Scott Berman, principal and industry leader for hospitality and leisure at PwC, said the growth is coming around the no-frills hotels. “Hotel developers and hotel operating companies and their partners are a lot smarter around consumer needs and wants,” he said. “The design of today’s hotel is much more efficient and takes into consideration consumer feedback.”
Those hotels — like Courtyard by Marriott, Starwood Hotels’ Aloft, or Hilton Garden Inn — often will not have a restaurant on site, or if there is one, the restaurant will be operated by another company.
More broadly, construction spending continued its brisk pace in August, rising 0.7 percent during the month and gaining 13.7 percent over 12 months, the Commerce Department reported Thursday. Economists polled by MarketWatch expected a 0.6 percent gain.

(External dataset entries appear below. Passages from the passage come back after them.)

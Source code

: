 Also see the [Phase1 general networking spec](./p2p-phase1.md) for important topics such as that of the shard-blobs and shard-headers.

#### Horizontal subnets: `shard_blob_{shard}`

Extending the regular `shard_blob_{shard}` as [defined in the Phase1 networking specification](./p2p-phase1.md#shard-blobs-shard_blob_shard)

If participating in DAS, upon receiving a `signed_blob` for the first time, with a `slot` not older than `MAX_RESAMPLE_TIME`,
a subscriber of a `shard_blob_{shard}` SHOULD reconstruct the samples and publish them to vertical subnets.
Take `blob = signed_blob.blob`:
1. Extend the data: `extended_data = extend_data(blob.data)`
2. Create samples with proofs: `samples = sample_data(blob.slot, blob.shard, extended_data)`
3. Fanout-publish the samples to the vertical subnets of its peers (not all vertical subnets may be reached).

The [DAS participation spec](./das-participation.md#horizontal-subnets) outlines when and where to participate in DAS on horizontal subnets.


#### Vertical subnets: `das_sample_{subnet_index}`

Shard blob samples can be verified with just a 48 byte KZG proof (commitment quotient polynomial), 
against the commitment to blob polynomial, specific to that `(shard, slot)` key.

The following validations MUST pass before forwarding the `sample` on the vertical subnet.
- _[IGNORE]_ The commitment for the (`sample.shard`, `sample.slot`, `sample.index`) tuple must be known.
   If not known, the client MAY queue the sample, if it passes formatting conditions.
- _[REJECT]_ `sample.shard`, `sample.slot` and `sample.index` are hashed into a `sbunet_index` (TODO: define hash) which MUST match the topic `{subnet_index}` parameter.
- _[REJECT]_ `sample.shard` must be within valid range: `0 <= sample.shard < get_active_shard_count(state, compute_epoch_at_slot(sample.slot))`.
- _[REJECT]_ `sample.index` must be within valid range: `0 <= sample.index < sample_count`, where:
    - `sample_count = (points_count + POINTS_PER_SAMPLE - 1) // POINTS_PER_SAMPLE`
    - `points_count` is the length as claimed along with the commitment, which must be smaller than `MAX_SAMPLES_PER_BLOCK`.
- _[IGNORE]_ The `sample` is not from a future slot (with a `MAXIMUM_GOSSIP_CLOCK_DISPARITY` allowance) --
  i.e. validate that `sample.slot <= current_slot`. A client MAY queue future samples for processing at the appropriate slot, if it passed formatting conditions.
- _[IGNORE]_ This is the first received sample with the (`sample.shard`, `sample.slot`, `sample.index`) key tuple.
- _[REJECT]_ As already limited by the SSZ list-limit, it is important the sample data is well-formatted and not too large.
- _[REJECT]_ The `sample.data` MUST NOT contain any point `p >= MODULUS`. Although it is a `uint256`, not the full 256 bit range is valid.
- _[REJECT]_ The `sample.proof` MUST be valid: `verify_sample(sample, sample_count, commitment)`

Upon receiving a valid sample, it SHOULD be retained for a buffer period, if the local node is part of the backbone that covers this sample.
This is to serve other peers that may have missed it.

Residential construction rose 1.3 percent, while nonresidential construction grew 0.3 percent.
Analysts at Oxford Economics pointed out that while multi-family real-estate construction continues to sizzle, there’s also improving single-family activity.
“Single-family spending has risen for five consecutive months, and we believe it will continue to increase supported by increasing demand and low inventories,” the analysts said in a note to clients.